The UK Carbon Reduction Commitment: The Extension of Emissions Trading in the UK

Pursuant to enabling powers introduced under the Climate Change Act 2008, a new system of carbon dioxide emissions trading is set to be introduced into the UK as from 2010. The scheme, known as the Carbon Reduction Commitment ("CRC"), will apply to large non-energy intensive organisations. The scheme is one limb of the UK government's policy to cut carbon emissions by 80 percent by 2050 against the 1990 baseline.


On March 12, 2009, the Department of Energy and Climate Change launched a consultation on the Draft Order to Implement the CRC. As this is the third consultation on the CRC, it seems unlikely that the program will alter substantially from what has been proposed to date. Consultation on the Draft Order closed on June 4, 2009.


Who Must Participate?


Full trading participation will be required if (a) an organisation has at least one meter settled on the half hourly market; and (b) the total of their half hourly metered electricity consumption is greater than 6,000 megawatt hours ("MWh") per year during 2008 (about £500,000 per annum).

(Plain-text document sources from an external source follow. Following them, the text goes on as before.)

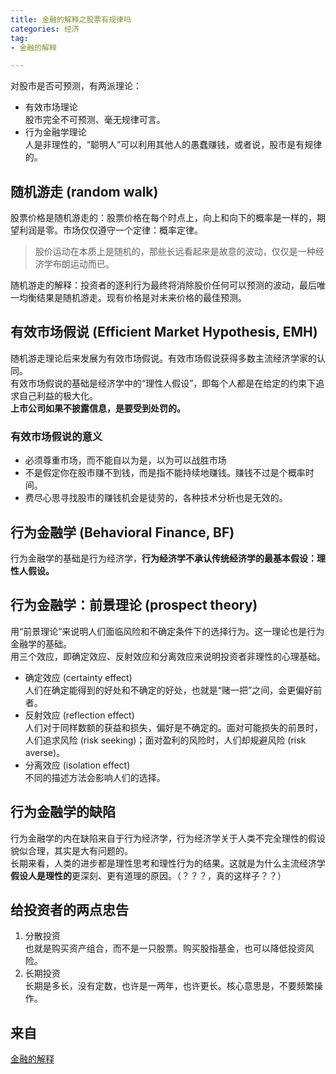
 ```yaml
---
title: 金融的解释之股票有规律吗   
categories: 经济  
tag:    
- 金融的解释  

---
```

       
对股市是否可预测，有两派理论：  

-  有效市场理论   
    股市完全不可预测、毫无规律可言。  
-  行为金融学理论  
    人是非理性的，“聪明人”可以利用其他人的愚蠢赚钱，或者说，股市是有规律的。  
    
## 随机游走 (random walk)   
股票价格是随机游走的：股票价格在每个时点上，向上和向下的概率是一样的，期望利润是零。市场仅仅遵守一个定律：概率定律。  

> 股价运动在本质上是随机的，那些长远看起来是故意的波动，仅仅是一种经济学布朗运动而已。  

随机游走的解释：投资者的逐利行为最终将消除股价任何可以预测的波动，最后唯一均衡结果是随机游走。现有价格是对未来价格的最佳预测。    
## 有效市场假说 (Efficient Market Hypothesis, EMH)    
随机游走理论后来发展为有效市场假说。有效市场假说获得多数主流经济学家的认同。  
有效市场假说的基础是经济学中的“理性人假设”，即每个人都是在给定的约束下追求自己利益的极大化。  
**上市公司如果不披露信息，是要受到处罚的。**  
### 有效市场假说的意义  

- 必须尊重市场，而不能自以为是，以为可以战胜市场  
- 不是假定你在股市赚不到钱，而是指不能持续地赚钱。赚钱不过是个概率时间。  
- 费尽心思寻找股市的赚钱机会是徒劳的，各种技术分析也是无效的。  

## 行为金融学 (Behavioral Finance, BF)  
行为金融学的基础是行为经济学，**行为经济学不承认传统经济学的最基本假设：理性人假设。**
## 行为金融学：前景理论 (prospect theory)  
用“前景理论”来说明人们面临风险和不确定条件下的选择行为。这一理论也是行为金融学的基础。  
用三个效应，即确定效应、反射效应和分离效应来说明投资者非理性的心理基础。  

- 确定效应 (certainty effect)  
    人们在确定能得到的好处和不确定的好处，也就是“赌一把”之间，会更偏好前者。  
- 反射效应 (reflection effect)  
    人们对于同样数额的获益和损失，偏好是不确定的。面对可能损失的前景时，人们追求风险 (risk seeking)；面对盈利的风险时，人们却规避风险 (risk averse)。  
- 分离效应 (isolation effect)  
    不同的描述方法会影响人们的选择。  

## 行为金融学的缺陷  
行为金融学的内在缺陷来自于行为经济学，行为经济学关于人类不完全理性的假设貌似合理，其实是大有问题的。  
长期来看，人类的进步都是理性思考和理性行为的结果。这就是为什么主流经济学**假设人是理性的**更深刻、更有道理的原因。（？？？，真的这样子？？）  
## 给投资者的两点忠告  

1. 分散投资  
    也就是购买资产组合，而不是一只股票。购买股指基金，也可以降低投资风险。  
2. 长期投资  
    长期是多长，没有定数，也许是一两年，也许更长。核心意思是，不要频繁操作。  
    
## 来自
[金融的解释](https://book.douban.com/subject/26032227/)
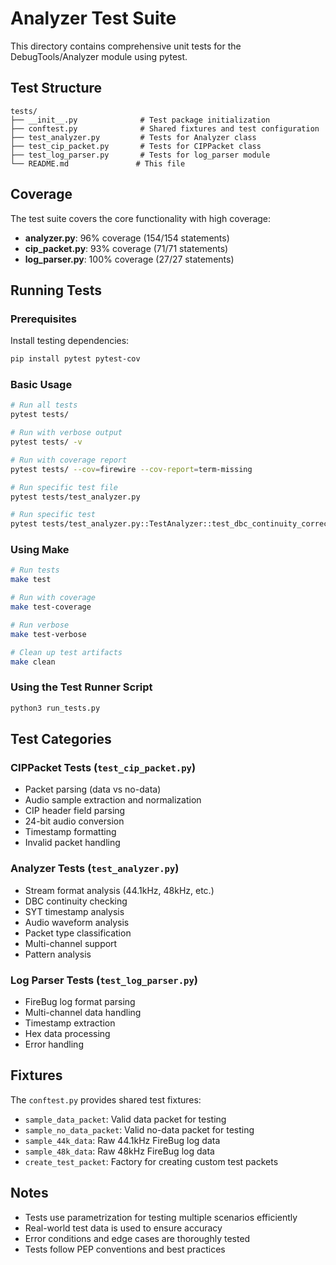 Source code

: # Analyzer Test Suite

This directory contains comprehensive unit tests for the DebugTools/Analyzer module using pytest.

## Test Structure

```
tests/
├── __init__.py              # Test package initialization
├── conftest.py              # Shared fixtures and test configuration
├── test_analyzer.py         # Tests for Analyzer class
├── test_cip_packet.py       # Tests for CIPPacket class
├── test_log_parser.py       # Tests for log_parser module
└── README.md               # This file
```

## Coverage

The test suite covers the core functionality with high coverage:

- **analyzer.py**: 96% coverage (154/154 statements)
- **cip_packet.py**: 93% coverage (71/71 statements) 
- **log_parser.py**: 100% coverage (27/27 statements)

## Running Tests

### Prerequisites

Install testing dependencies:
```bash
pip install pytest pytest-cov
```

### Basic Usage

```bash
# Run all tests
pytest tests/

# Run with verbose output
pytest tests/ -v

# Run with coverage report
pytest tests/ --cov=firewire --cov-report=term-missing

# Run specific test file
pytest tests/test_analyzer.py

# Run specific test
pytest tests/test_analyzer.py::TestAnalyzer::test_dbc_continuity_correct_sequence
```

### Using Make

```bash
# Run tests
make test

# Run with coverage
make test-coverage

# Run verbose
make test-verbose

# Clean up test artifacts
make clean
```

### Using the Test Runner Script

```bash
python3 run_tests.py
```

## Test Categories

### CIPPacket Tests (`test_cip_packet.py`)
- Packet parsing (data vs no-data)
- Audio sample extraction and normalization
- CIP header field parsing
- 24-bit audio conversion
- Timestamp formatting
- Invalid packet handling

### Analyzer Tests (`test_analyzer.py`)
- Stream format analysis (44.1kHz, 48kHz, etc.)
- DBC continuity checking
- SYT timestamp analysis
- Audio waveform analysis
- Packet type classification
- Multi-channel support
- Pattern analysis

### Log Parser Tests (`test_log_parser.py`)
- FireBug log format parsing
- Multi-channel data handling
- Timestamp extraction
- Hex data processing
- Error handling

## Fixtures

The `conftest.py` provides shared test fixtures:

- `sample_data_packet`: Valid data packet for testing
- `sample_no_data_packet`: Valid no-data packet for testing
- `sample_44k_data`: Raw 44.1kHz FireBug log data
- `sample_48k_data`: Raw 48kHz FireBug log data
- `create_test_packet`: Factory for creating custom test packets

## Notes

- Tests use parametrization for testing multiple scenarios efficiently
- Real-world test data is used to ensure accuracy
- Error conditions and edge cases are thoroughly tested
- Tests follow PEP conventions and best practices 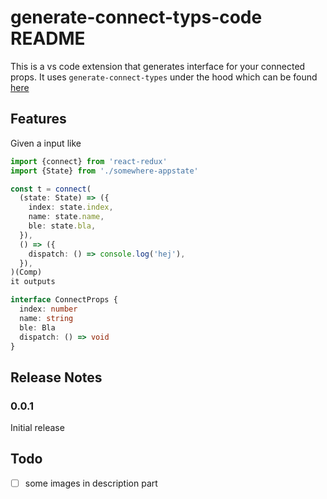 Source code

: # generate-connect-typs-code README

This is a vs code extension that generates interface for your connected props. It uses `generate-connect-types` under the hood
which can be found [here](https://github.com/alexdriaguine/generate-connect-types)

## Features

Given a input like

```typescript
import {connect} from 'react-redux'
import {State} from './somewhere-appstate'

const t = connect(
  (state: State) => ({
    index: state.index,
    name: state.name,
    ble: state.bla,
  }),
  () => ({
    dispatch: () => console.log('hej'),
  }),
)(Comp)
it outputs

interface ConnectProps {
  index: number
  name: string
  ble: Bla
  dispatch: () => void
}
```

## Release Notes

### 0.0.1

Initial release

## Todo
- [ ] some images in description part
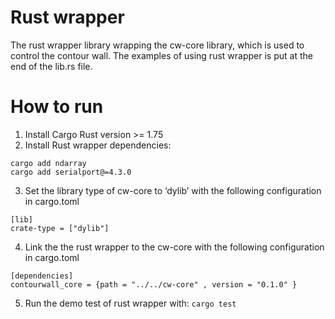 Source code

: # Rust wrapper 

The rust wrapper library wrapping the cw-core library, which is used to control the contour wall. The examples of using rust wrapper is put at the end of the lib.rs file.

# How to run

1. Install Cargo Rust version >=  1.75
2. Install Rust wrapper dependencies:
```
cargo add ndarray
cargo add serialport@=4.3.0
```
3. Set the library type of cw-core to ‘dylib’ with the following configuration in cargo.toml
```
[lib]
crate-type = ["dylib"]
```
4. Link the the rust wrapper to the cw-core with the following configuration in cargo.toml
```
[dependencies]
contourwall_core = {path = "../../cw-core" , version = "0.1.0" }
```
5. Run the demo test of rust wrapper with: 
```cargo test```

The CRC will directly affect an estimated 5,000 private and public organisations, including companies that own and occupy large property portfolios such as hotels, retailers, banks and property companies. Governmental organisations, local authorities and hospital trusts will also be affected.  The government estimates a further 15,000 organisations on half hourly meters, but below the 6,000 MWh threshold, will also have to participate by providing information on their energy use, although they will not have to buy and sell allowances.




The CRC will not extend to emissions covered by Climate Change Agreements ("CCAs") or those dealt with under the EU Emissions Trading Scheme ("EU-ETS") which covers the CO2 emissions of energy-intensive sectors of industry including power stations, refineries, iron and steel plants, paper and cement. CCAs, like the EU-ETS, cover the energy-intensive sectors of industry.  These agreements enable companies to receive up to an 80 percent discount on the Climate Change Levy (which is a tax levied on those who supply energy to non-domestic consumers (subject to exceptions) and subsequently passed onto such consumers) in return for meeting carbon/energy-saving targets.  Emissions associated with transportation are also excluded from the CRC.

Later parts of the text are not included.